Self-deprecation, on the other hand, is apologizing for not being perfect. It is based on the erroneous idea that if one applied oneself properly, perfection could be obtained. It denies limits, or at least the applicability of limits to oneself. It is actually the opposite of humility. In fact, it is common to get the sense, when someone is deprecating his- or herself, that they often actually mean the opposite. Self-deprecation has been substituted for humility as a social norm. Self-deprecation can be fairly insincere, as described here, or fairly sincere but still mistaken as described under the topic of respect.

Financial Instruments

Financial instruments such as stocks, bonds, securities debt, mortgages, etc.. have a basic role in exchange of wealth. Secondarily they have a role in bringing some income to those who trade them. However, there is no way that an entire society can be supported by financial instruments because in themselves they produce nothing. However, in our culture, there has come to exist the belief that everyone can become rich by such instruments, or that long affluent retirements for everyone can be paid for this way. This was behind the boom in real estate from 1982-2008, and the stock market run up from 1920-1929. Apart from the small amount of actual income produced by the underlying assets, financial gains in such instruments by some are balanced by losses to others, except it may take years or decades for the losers to realize who they are. Not understanding the limits of financial transactions shows a dissociation from the physical world.

The Myth of Immortality

A body that has lived a full life is ready to die because this is consistent with its state and feeling. The body understands limits. The ego however, wants to live forever. All individuals and cultures must balance the reality of death with the desire for immortality. Overall, however, and generally in folk culture, children were embraced as the solution. Once basic survival is secure in a culture, and sometimes before, children have have come to be valued highly.

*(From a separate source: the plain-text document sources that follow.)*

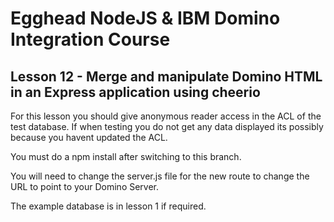 # Egghead NodeJS & IBM Domino Integration Course
## Lesson 12 - Merge and manipulate Domino HTML in an Express application using cheerio

For this lesson you should give anonymous reader access in the ACL of the test database.
If when testing you do not get any data displayed its possibly because you havent updated the ACL.

You must do a npm install after switching to this branch.

You will need to change the server.js file for the new route to change the URL to point to your Domino Server.

The example database is in lesson 1 if required.
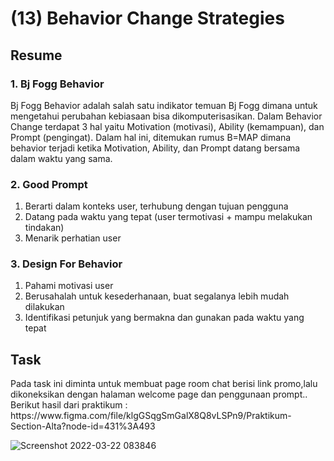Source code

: <h1>(13) Behavior Change Strategies</h1>

<h2>Resume</h2>
<h3>1.  Bj Fogg Behavior</h3>
<p>
    Bj Fogg Behavior adalah salah satu indikator temuan Bj Fogg dimana untuk mengetahui perubahan kebiasaan bisa dikomputerisasikan. Dalam Behavior Change terdapat 3 hal yaitu Motivation (motivasi), Ability (kemampuan), dan Prompt (pengingat). Dalam hal ini, ditemukan rumus B=MAP dimana behavior terjadi ketika Motivation, Ability, dan Prompt datang bersama dalam waktu yang sama.
</p>
<h3>2. Good Prompt</h3>
    <ol>
        <li>Berarti dalam konteks user, terhubung dengan tujuan pengguna</li>
        <li>Datang pada waktu yang tepat (user termotivasi + mampu melakukan tindakan)</li>
        <li>Menarik perhatian user</li>
    </ol>
<h3>3. Design For Behavior</h3>
    <ol>
        <li>Pahami motivasi user</li>
        <li>Berusahalah untuk kesederhanaan, buat segalanya lebih mudah dilakukan</li>
        <li>Identifikasi petunjuk yang bermakna dan gunakan pada waktu yang tepat</li>
    </ol>

<h2>Task</h2>
<p>
    Pada task ini diminta untuk membuat page room chat berisi link promo,lalu dikoneksikan dengan halaman welcome page dan penggunaan prompt..
    Berikut hasil dari praktikum :
    https://www.figma.com/file/klgGSqgSmGalX8Q8vLSPn9/Praktikum-Section-Alta?node-id=431%3A493
</p>

![Screenshot 2022-03-22 083846](https://user-images.githubusercontent.com/80687802/159390342-62f9e1d0-61a8-4a22-b0ed-0deb7217b1ae.png)
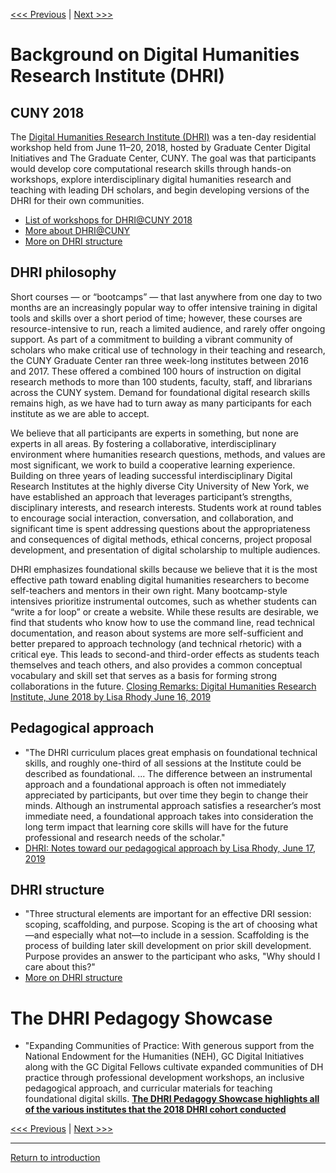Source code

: [<<< Previous](DHRIphil.md) | [Next >>>](2019.md)


# Background on Digital Humanities Research Institute (DHRI)
## CUNY 2018
The [Digital Humanities Research Institute (DHRI)](http://dhinstitutes.org/) was  a ten-day residential workshop held from June 11–20, 2018, hosted by Graduate Center Digital Initiatives and The Graduate Center, CUNY. The goal was that participants would develop core computational research skills through hands-on workshops, explore interdisciplinary digital humanities research and teaching with leading DH scholars, and begin developing versions of the DHRI for their own communities. 
* [List of workshops for DHRI@CUNY 2018 ](https://github.com/DHRI-Curriculum) 
* [More about DHRI@CUNY](http://dhinstitutes.org/about.html)
* [More on DHRI structure](https://github.com/DHRI-Curriculum/guide/blob/master/sections/style-guide.md) 

## DHRI philosophy 
Short courses — or “bootcamps” — that last anywhere from one day to two months are an increasingly popular way to offer intensive training in digital tools and skills over a short period of time; however, these courses are resource-intensive to run, reach a limited audience, and rarely offer ongoing support. As part of a commitment to building a vibrant community of scholars who make critical use of technology in their teaching and research, the CUNY Graduate Center ran three week-long institutes between 2016 and 2017. These offered a combined 100 hours of instruction on digital research methods to more than 100 students, faculty, staff, and librarians across the CUNY system. Demand for foundational digital research skills remains high, as we have had to turn away as many participants for each institute as we are able to accept.

We believe that all participants are experts in something, but none are experts in all areas. By fostering a collaborative, interdisciplinary environment where humanities research questions, methods, and values are most significant, we work to build a cooperative learning experience. Building on three years of leading successful interdisciplinary Digital Research Institutes at the highly diverse City University of New York, we have established an approach that leverages participant’s strengths, disciplinary interests, and research interests. Students work at round tables to encourage social interaction, conversation, and collaboration, and significant time is spent addressing questions about the appropriateness and consequences of digital methods, ethical concerns, project proposal development, and presentation of digital scholarship to multiple audiences.

DHRI emphasizes foundational skills because we believe that it is the most effective path toward enabling digital humanities researchers to become self-teachers and mentors in their own right. Many bootcamp-style intensives prioritize instrumental outcomes, such as whether students can “write a for loop” or create a website. While these results are desirable, we find that students who know how to use the command line, read technical documentation, and reason about systems are more self-sufficient and better prepared to approach technology (and technical rhetoric) with a critical eye. This leads to second-and third-order effects as students teach themselves and teach others, and also provides a common conceptual vocabulary and skill set that serves as a basis for forming strong collaborations in the future. 
[Closing Remarks: Digital Humanities Research Institute, June 2018 by Lisa Rhody June 16, 2019](https://www.lisarhody.com/closing-remarks-digital-humanities-research-institute-june-2018/)

## Pedagogical approach
* "The DHRI curriculum places great emphasis on foundational technical skills, and roughly one-third of all sessions at the Institute could be described as foundational. ... The difference between an instrumental approach and a foundational approach is often not immediately appreciated by participants, but over time they begin to change their minds. Although an instrumental approach satisfies a researcher’s most immediate need, a foundational approach takes into consideration the long term impact that learning core skills will have for the future professional and research needs of the scholar."
* [DHRI: Notes toward our pedagogical approach by Lisa Rhody, June 17, 2019](https://www.lisarhody.com/dhri-notes-toward-our-pedagogical-approach/)

## DHRI structure 
* "Three structural elements are important for an effective DRI session: scoping, scaffolding, and purpose. Scoping is the art of choosing what—and especially what not—to include in a session. Scaffolding is the process of building later skill development on prior skill development. Purpose provides an answer to the participant who asks, "Why should I care about this?"
* [More on DHRI structure](https://github.com/DHRI-Curriculum/guide/blob/master/sections/style-guide.md) 

# The DHRI Pedagogy Showcase
* "Expanding Communities of Practice: With generous support from the National Endowment for the Humanities (NEH), GC Digital Initiatives along with the GC Digital Fellows cultivate expanded communities of DH practice through professional development workshops, an inclusive pedagogical approach, and curricular materials for teaching foundational digital skills.
[**The DHRI Pedagogy Showcase highlights all of the various institutes that the 2018 DHRI cohort conducted**](https://ach.dhinstitutes.org/)

[<<< Previous](DHRIphil.md) | [Next >>>](2019.md)

-----

[Return to introduction](https://github.com/SouthernMethodistUniversity/previous)



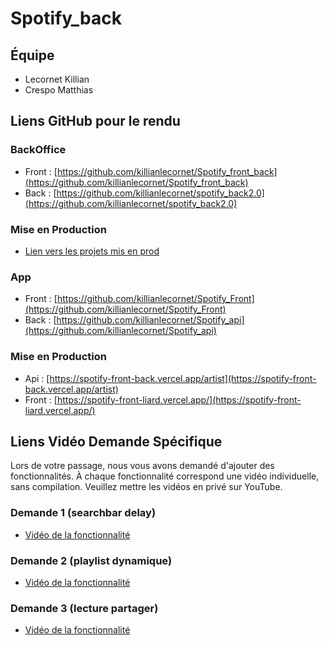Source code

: # Spotify_back

## Équipe
- Lecornet Killian
- Crespo Matthias

## Liens GitHub pour le rendu

### BackOffice
- Front : [https://github.com/killianlecornet/Spotify_front_back](https://github.com/killianlecornet/Spotify_front_back)
- Back : [https://github.com/killianlecornet/spotify_back2.0](https://github.com/killianlecornet/spotify_back2.0)

### Mise en Production
- [Lien vers les projets mis en prod](https://spotify-front-back.vercel.app/)

### App
- Front : [https://github.com/killianlecornet/Spotify_Front](https://github.com/killianlecornet/Spotify_Front)
- Back : [https://github.com/killianlecornet/Spotify_api](https://github.com/killianlecornet/Spotify_api)

### Mise en Production
- Api : [https://spotify-front-back.vercel.app/artist](https://spotify-front-back.vercel.app/artist)
- Front : [https://spotify-front-liard.vercel.app/](https://spotify-front-liard.vercel.app/)

## Liens Vidéo Demande Spécifique

Lors de votre passage, nous vous avons demandé d'ajouter des fonctionnalités. À chaque fonctionnalité correspond une vidéo individuelle, sans compilation. Veuillez mettre les vidéos en privé sur YouTube.

### Demande 1 (searchbar delay)
- [Vidéo de la fonctionnalité](lien_youtube_searchbar_delay)

### Demande 2 (playlist dynamique)
- [Vidéo de la fonctionnalité](lien_youtube_playlist_dynamique)

### Demande 3 (lecture partager)
- [Vidéo de la fonctionnalité](lien_youtube_lecture_partager)

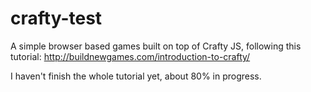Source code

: crafty-test
===========

A simple browser based games built on top of Crafty JS, following this tutorial: http://buildnewgames.com/introduction-to-crafty/

I haven't finish the whole tutorial yet, about 80% in progress.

Our modern technological culture has seemingly obscured the reality of death. While the death rate has not changed at all (it is still one per person) a great deal of resources is now being diverted toward immensely complicated expensive medical care at the very end of life. For all of us, individually, it is difficult to turn down anything that may extend survival for even a few days--the ego will take anything it can get.

As a culture there has been a reversal. Instead of older adults serving and finding generativity in younger people, younger people are expected to sacrifice for the extended survival of older people. In the US, the national debt is increasing to support medical care. That is future generations will have to pay for end of life medical care that took place before they were born. Undertakings that support quality of life for everyone, education, leisure time, or ease of making a living, are being squeezed.